For the second year in a row, the Grace Hopper conference included a Town Hall meeting on K-12 CS education, bringing together K-12 teachers with people from industry, academia, and research. One of the questions discussed was what teachers feel they need. The answers ranged from political and infrastructure responses to "in the trenches" needs. Here are some of the responses:
Teachers need a political partner, someone from the political world to witness our discussions and begin to understand that CS is in crisis, to understand what teachers need. How about getting a U.S. senator or Arne Duncan to come to SigCSE to talk about the CS education act, etc. And, most important, get CS included in STEM.
Teachers need equipment and training. Labs in many schools are too slow and too outdated.
Teachers need access to research and data, plus help on how to put together grants in order to get resources into their schools.
If companies cannot donate equipment, maybe they could bring commitment in on loan. Or set up a bus of equipment that could arrive at the school periodically so that students would have access to state-of-the art machines.
As is often mentioned, teachers need help changing the image of computing within K-12 so that girls will be more likely to want to take the courses. In particular, need ways to reach girls in 5th-8th grade, which is the time when they start to fall out of math and science.

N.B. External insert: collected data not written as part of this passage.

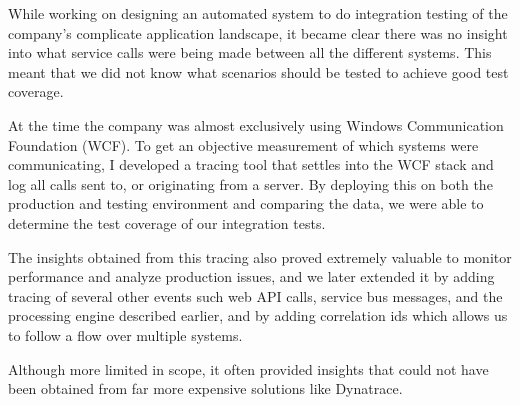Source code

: \documentclass[10pt,a4paper]{../altacv}
\begin{document}
\begin{fullwidth}
\bigskip\bigskip

While working on designing an automated system to do integration testing of the company’s complicate application landscape, it became clear there was no insight into what service calls were being made between all the different systems. This meant that we did not know what scenarios should be tested to achieve good test coverage.

\medskip\medskip

At the time the company was almost exclusively using Windows Communication Foundation (WCF). To get an objective measurement of which systems were communicating, I developed a tracing tool that settles into the WCF stack and log all calls sent to, or originating from a server. By deploying this on both the production and testing environment and comparing the data, we were able to determine the test coverage of our integration tests.

\medskip\medskip

The insights obtained from this tracing also proved extremely valuable to monitor performance and analyze production issues, and we later extended it by adding tracing of several other events such web API calls, service bus messages, and the processing engine described earlier, and by adding correlation ids which allows us to follow a flow over multiple systems.

\medskip\medskip

Although more limited in scope, it often provided insights that could not have been obtained from far more expensive solutions like Dynatrace.





\newpage




\medskip\medskip


\medskip\medskip



\end{fullwidth}
\end{document}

Need a groundswell of support, educate parents and others in communities so that they understand how important it is that CS be taught and be required. People need to know that CS isn't required, so that they can lobby for it to become required.
Need teacher certification and teacher training programs that are focused on CS.
The K-12 situation would be helped by a disarticulation of the pieces of CS. We need better understanding among administrators and policy making boards that CS is not IT, CS is not computer applications, but that CS is not just programming either.
Teachers asked for online self-directed learning modules so that they can get up to speed on new CS material.
Because standards differ in every state, administrative support is critical, as well as trustworthy curricular materials.
One issue raised was that there are many communities in which CS is not taught at all, so those communities would not have any teachers who could attend a town hall like this one.
The next question asked was what people who are not K-12 teachers see as their role in the work around K-12 education, either personally or as a group.
We can break down the isolation many individual K-12 teachers experience. (One of the suggestions I made during my opening remarks at the Town Hall was that people in industry or college/university settings invite area K-12 CS teachers, giving them an opportunity to connect with each other.)
We can target the people who help kids make decisions. For example, a new corporate partnership will be announced soon which will reach out to parents and guidance counselors.
A final closing comment was that we figure out how to "network" our passion and sustain it so that we don't leave meetings like the Town Hall and then lose all of our enthusiasm and energy. One way is to participate is to register for National Lab Day and CS Ed Week, and help with CS activities in your area schools.